An exact copy of all the data, minus the images, is required.

Records from a collection:
Start of Block

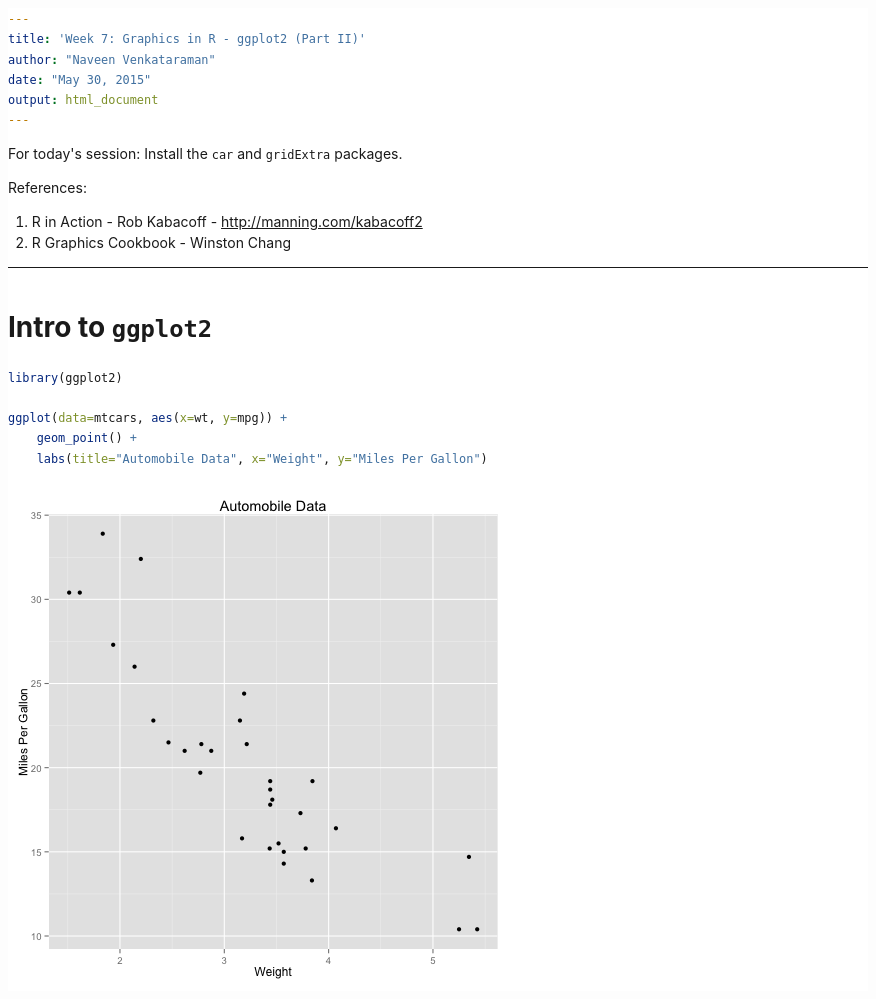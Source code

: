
 ```yaml
---
title: 'Week 7: Graphics in R - ggplot2 (Part II)'
author: "Naveen Venkataraman"
date: "May 30, 2015"
output: html_document
---
```


For today's session: Install the ```car``` and ```gridExtra``` packages.

References:

1. R in Action - Rob Kabacoff - http://manning.com/kabacoff2
2. R Graphics Cookbook - Winston Chang

---

# Intro to ```ggplot2```


```r
library(ggplot2)

ggplot(data=mtcars, aes(x=wt, y=mpg)) + 
    geom_point() + 
    labs(title="Automobile Data", x="Weight", y="Miles Per Gallon")
```

![plot of chunk unnamed-chunk-1](figure/unnamed-chunk-1-1.png) 
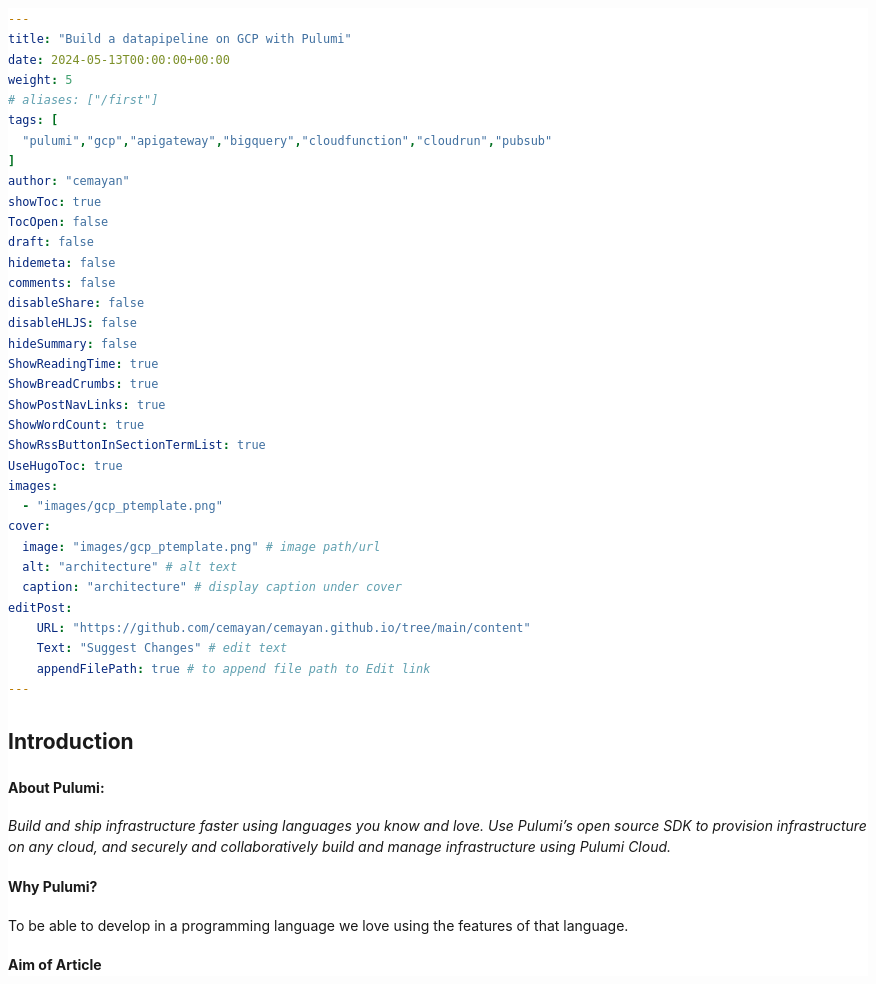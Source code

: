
 ```yaml
---
title: "Build a datapipeline on GCP with Pulumi"
date: 2024-05-13T00:00:00+00:00
weight: 5
# aliases: ["/first"]
tags: [
  "pulumi","gcp","apigateway","bigquery","cloudfunction","cloudrun","pubsub"
]
author: "cemayan"
showToc: true
TocOpen: false
draft: false
hidemeta: false
comments: false
disableShare: false
disableHLJS: false
hideSummary: false
ShowReadingTime: true
ShowBreadCrumbs: true
ShowPostNavLinks: true
ShowWordCount: true
ShowRssButtonInSectionTermList: true
UseHugoToc: true
images:
  - "images/gcp_ptemplate.png"
cover:
  image: "images/gcp_ptemplate.png" # image path/url
  alt: "architecture" # alt text
  caption: "architecture" # display caption under cover
editPost:
    URL: "https://github.com/cemayan/cemayan.github.io/tree/main/content"
    Text: "Suggest Changes" # edit text
    appendFilePath: true # to append file path to Edit link
---
```




## Introduction

#### About Pulumi: 

*Build and ship infrastructure faster using languages you know and love. Use Pulumi’s open source SDK to provision 
infrastructure on any cloud, and securely and collaboratively build and manage infrastructure using Pulumi Cloud.*

#### Why Pulumi?

To be able to develop in a programming language we love using the features of that language.

#### Aim of Article
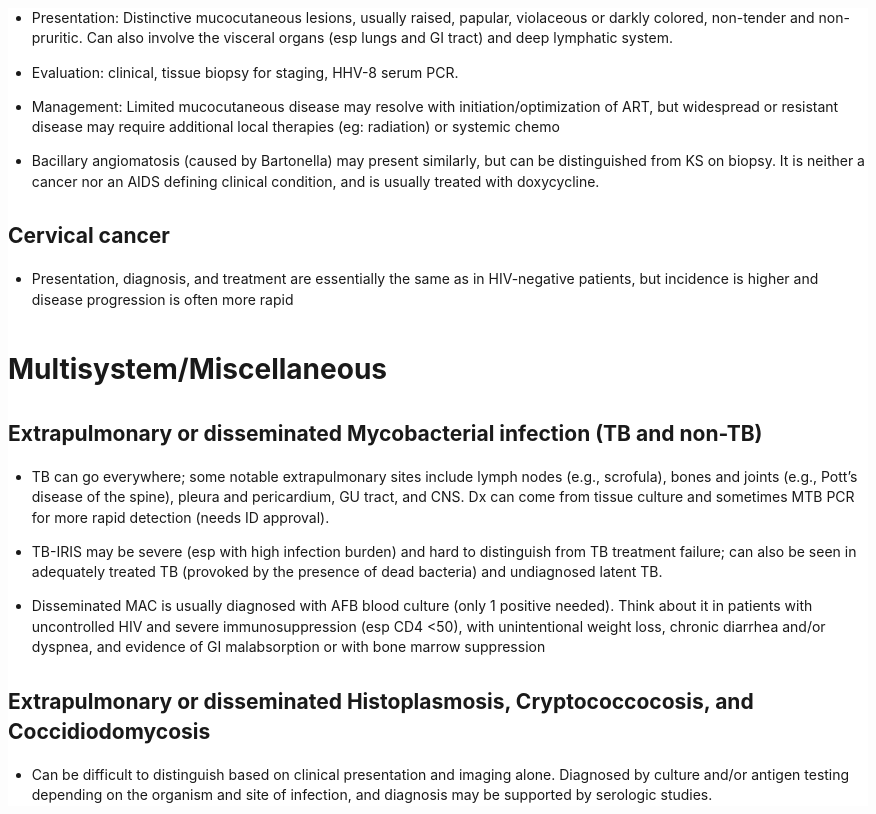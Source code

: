 - Presentation: Distinctive mucocutaneous lesions, usually raised,
    papular, violaceous or darkly colored, non-tender and non-pruritic.
    Can also involve the visceral organs (esp lungs and GI tract) and
    deep lymphatic system.

- Evaluation: clinical, tissue biopsy for staging, HHV-8 serum PCR.

- Management: Limited mucocutaneous disease may resolve with
    initiation/optimization of ART, but widespread or resistant disease
    may require additional local therapies (eg: radiation) or systemic
    chemo

- Bacillary angiomatosis (caused by Bartonella) may present similarly,
    but can be distinguished from KS on biopsy. It is neither a cancer
    nor an AIDS defining clinical condition, and is usually treated with
    doxycycline.

## Cervical cancer

- Presentation, diagnosis, and treatment are essentially the same as
    in HIV-negative patients, but incidence is higher and disease
    progression is often more rapid

# Multisystem/Miscellaneous

## Extrapulmonary or disseminated Mycobacterial infection (TB and non-TB)

- TB can go everywhere; some notable extrapulmonary sites include
    lymph nodes (e.g., scrofula), bones and joints (e.g., Pott’s disease
    of the spine), pleura and pericardium, GU tract, and CNS. Dx can
    come from tissue culture and sometimes MTB PCR for more rapid
    detection (needs ID approval).

- TB-IRIS may be severe (esp with high infection burden) and hard to
    distinguish from TB treatment failure; can also be seen in
    adequately treated TB (provoked by the presence of dead bacteria)
    and undiagnosed latent TB.

- Disseminated MAC is usually diagnosed with AFB blood culture (only 1
    positive needed). Think about it in patients with uncontrolled HIV
    and severe immunosuppression (esp CD4 \<50), with unintentional
    weight loss, chronic diarrhea and/or dyspnea, and evidence of GI
    malabsorption or with bone marrow suppression

## Extrapulmonary or disseminated Histoplasmosis, Cryptococcocosis, and Coccidiodomycosis

- Can be difficult to distinguish based on clinical presentation and
    imaging alone. Diagnosed by culture and/or antigen testing depending
    on the organism and site of infection, and diagnosis may be
    supported by serologic studies.
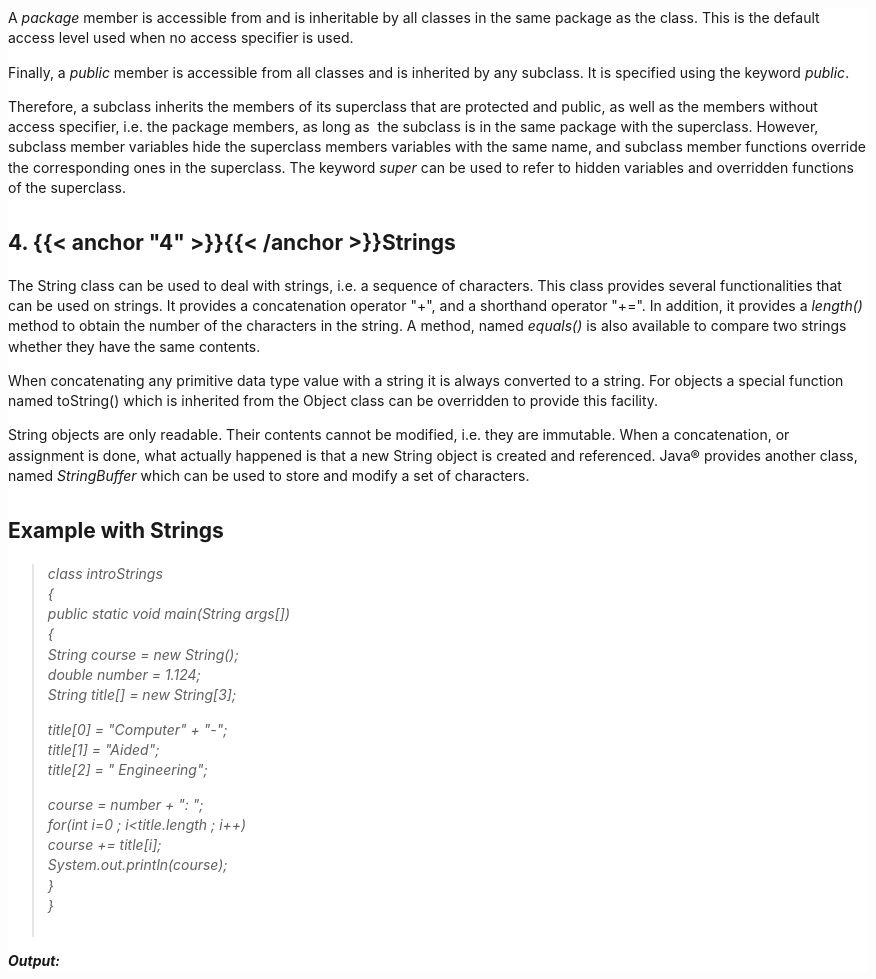 A _package_ member is accessible from and is inheritable by all classes in the same package as the class. This is the default access level used when no access specifier is used.

Finally, a _public_ member is accessible from all classes and is inherited by any subclass. It is specified using the keyword _public_.

Therefore, a subclass inherits the members of its superclass that are protected and public, as well as the members without access specifier, i.e. the package members, as long as  the subclass is in the same package with the superclass. However, subclass member variables hide the superclass members variables with the same name, and subclass member functions override the corresponding ones in the superclass. The keyword _super_ can be used to refer to hidden variables and overridden functions of the superclass.

4\. {{< anchor "4" >}}{{< /anchor >}}Strings
--------------------------------------------

The String class can be used to deal with strings, i.e. a sequence of characters. This class provides several functionalities that can be used on strings. It provides a concatenation operator "+", and a shorthand operator "+=". In addition, it provides a _length()_ method to obtain the number of the characters in the string. A method, named _equals()_ is also available to compare two strings whether they have the same contents.

When concatenating any primitive data type value with a string it is always converted to a string. For objects a special function named toString() which is inherited from the Object class can be overridden to provide this facility.

String objects are only readable. Their contents cannot be modified, i.e. they are immutable. When a concatenation, or assignment is done, what actually happened is that a new String object is created and referenced. Java® provides another class, named _StringBuffer_ which can be used to store and modify a set of characters.

Example with Strings
--------------------

>  _class introStrings_  
> _{_  
>  _public static void main(String args\[\])_  
>  _{_  
>  _String course = new String();_  
>  _double number = 1.124;_  
>  _String title\[\] = new String\[3\];_
> 
>  _title\[0\] = "Computer" + "-";_  
>  _title\[1\] = "Aided";_  
>  _title\[2\] = " Engineering";_
> 
>  _course = number + ": ";_  
>  _for(int i=0 ; i\<title.length ; i++)_  
>  _course += title\[i\];_  
>  _System.out.println(course);_  
>  _}_  
> _}_  
>  

 _**Output:**_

End of Block

OUTPUT FOR THIS TASK:
Source code

:
 ```yaml
---
title: 'Week 7: Graphics in R - ggplot2 (Part II)'
author: "Naveen Venkataraman"
date: "May 30, 2015"
output: html_document
---
```


For today's session: Install the ```car``` and ```gridExtra``` packages.

References:

1. R in Action - Rob Kabacoff - http://manning.com/kabacoff2
2. R Graphics Cookbook - Winston Chang

---

# Intro to ```ggplot2```


```r
library(ggplot2)

ggplot(data=mtcars, aes(x=wt, y=mpg)) + 
    geom_point() + 
    labs(title="Automobile Data", x="Weight", y="Miles Per Gallon")
```

![plot of chunk unnamed-chunk-1](figure/unnamed-chunk-1-1.png) 
Source code

:
 ```yaml
---
title: "Build a datapipeline on GCP with Pulumi"
date: 2024-05-13T00:00:00+00:00
weight: 5
# aliases: ["/first"]
tags: [
  "pulumi","gcp","apigateway","bigquery","cloudfunction","cloudrun","pubsub"
]
author: "cemayan"
showToc: true
TocOpen: false
draft: false
hidemeta: false
comments: false
disableShare: false
disableHLJS: false
hideSummary: false
ShowReadingTime: true
ShowBreadCrumbs: true
ShowPostNavLinks: true
ShowWordCount: true
ShowRssButtonInSectionTermList: true
UseHugoToc: true
images:
  - "images/gcp_ptemplate.png"
cover:
  image: "images/gcp_ptemplate.png" # image path/url
  alt: "architecture" # alt text
  caption: "architecture" # display caption under cover
editPost:
    URL: "https://github.com/cemayan/cemayan.github.io/tree/main/content"
    Text: "Suggest Changes" # edit text
    appendFilePath: true # to append file path to Edit link
---
```




## Introduction

#### About Pulumi: 

*Build and ship infrastructure faster using languages you know and love. Use Pulumi’s open source SDK to provision 
infrastructure on any cloud, and securely and collaboratively build and manage infrastructure using Pulumi Cloud.*

#### Why Pulumi?

To be able to develop in a programming language we love using the features of that language.

#### Aim of Article
Source code

: - Presentation: Distinctive mucocutaneous lesions, usually raised,
    papular, violaceous or darkly colored, non-tender and non-pruritic.
    Can also involve the visceral organs (esp lungs and GI tract) and
    deep lymphatic system.

- Evaluation: clinical, tissue biopsy for staging, HHV-8 serum PCR.

- Management: Limited mucocutaneous disease may resolve with
    initiation/optimization of ART, but widespread or resistant disease
    may require additional local therapies (eg: radiation) or systemic
    chemo

- Bacillary angiomatosis (caused by Bartonella) may present similarly,
    but can be distinguished from KS on biopsy. It is neither a cancer
    nor an AIDS defining clinical condition, and is usually treated with
    doxycycline.

## Cervical cancer

- Presentation, diagnosis, and treatment are essentially the same as
    in HIV-negative patients, but incidence is higher and disease
    progression is often more rapid

# Multisystem/Miscellaneous

## Extrapulmonary or disseminated Mycobacterial infection (TB and non-TB)

- TB can go everywhere; some notable extrapulmonary sites include
    lymph nodes (e.g., scrofula), bones and joints (e.g., Pott’s disease
    of the spine), pleura and pericardium, GU tract, and CNS. Dx can
    come from tissue culture and sometimes MTB PCR for more rapid
    detection (needs ID approval).

- TB-IRIS may be severe (esp with high infection burden) and hard to
    distinguish from TB treatment failure; can also be seen in
    adequately treated TB (provoked by the presence of dead bacteria)
    and undiagnosed latent TB.

- Disseminated MAC is usually diagnosed with AFB blood culture (only 1
    positive needed). Think about it in patients with uncontrolled HIV
    and severe immunosuppression (esp CD4 \<50), with unintentional
    weight loss, chronic diarrhea and/or dyspnea, and evidence of GI
    malabsorption or with bone marrow suppression

## Extrapulmonary or disseminated Histoplasmosis, Cryptococcocosis, and Coccidiodomycosis

- Can be difficult to distinguish based on clinical presentation and
    imaging alone. Diagnosed by culture and/or antigen testing depending
    on the organism and site of infection, and diagnosis may be
    supported by serologic studies.
 A _package_ member is accessible from and is inheritable by all classes in the same package as the class. This is the default access level used when no access specifier is used.

Finally, a _public_ member is accessible from all classes and is inherited by any subclass. It is specified using the keyword _public_.

Therefore, a subclass inherits the members of its superclass that are protected and public, as well as the members without access specifier, i.e. the package members, as long as  the subclass is in the same package with the superclass. However, subclass member variables hide the superclass members variables with the same name, and subclass member functions override the corresponding ones in the superclass. The keyword _super_ can be used to refer to hidden variables and overridden functions of the superclass.

4\. {{< anchor "4" >}}{{< /anchor >}}Strings
--------------------------------------------

The String class can be used to deal with strings, i.e. a sequence of characters. This class provides several functionalities that can be used on strings. It provides a concatenation operator "+", and a shorthand operator "+=". In addition, it provides a _length()_ method to obtain the number of the characters in the string. A method, named _equals()_ is also available to compare two strings whether they have the same contents.

When concatenating any primitive data type value with a string it is always converted to a string. For objects a special function named toString() which is inherited from the Object class can be overridden to provide this facility.

String objects are only readable. Their contents cannot be modified, i.e. they are immutable. When a concatenation, or assignment is done, what actually happened is that a new String object is created and referenced. Java® provides another class, named _StringBuffer_ which can be used to store and modify a set of characters.

Example with Strings
--------------------

>  _class introStrings_  
> _{_  
>  _public static void main(String args\[\])_  
>  _{_  
>  _String course = new String();_  
>  _double number = 1.124;_  
>  _String title\[\] = new String\[3\];_
> 
>  _title\[0\] = "Computer" + "-";_  
>  _title\[1\] = "Aided";_  
>  _title\[2\] = " Engineering";_
> 
>  _course = number + ": ";_  
>  _for(int i=0 ; i\<title.length ; i++)_  
>  _course += title\[i\];_  
>  _System.out.println(course);_  
>  _}_  
> _}_  
>  

 _**Output:**_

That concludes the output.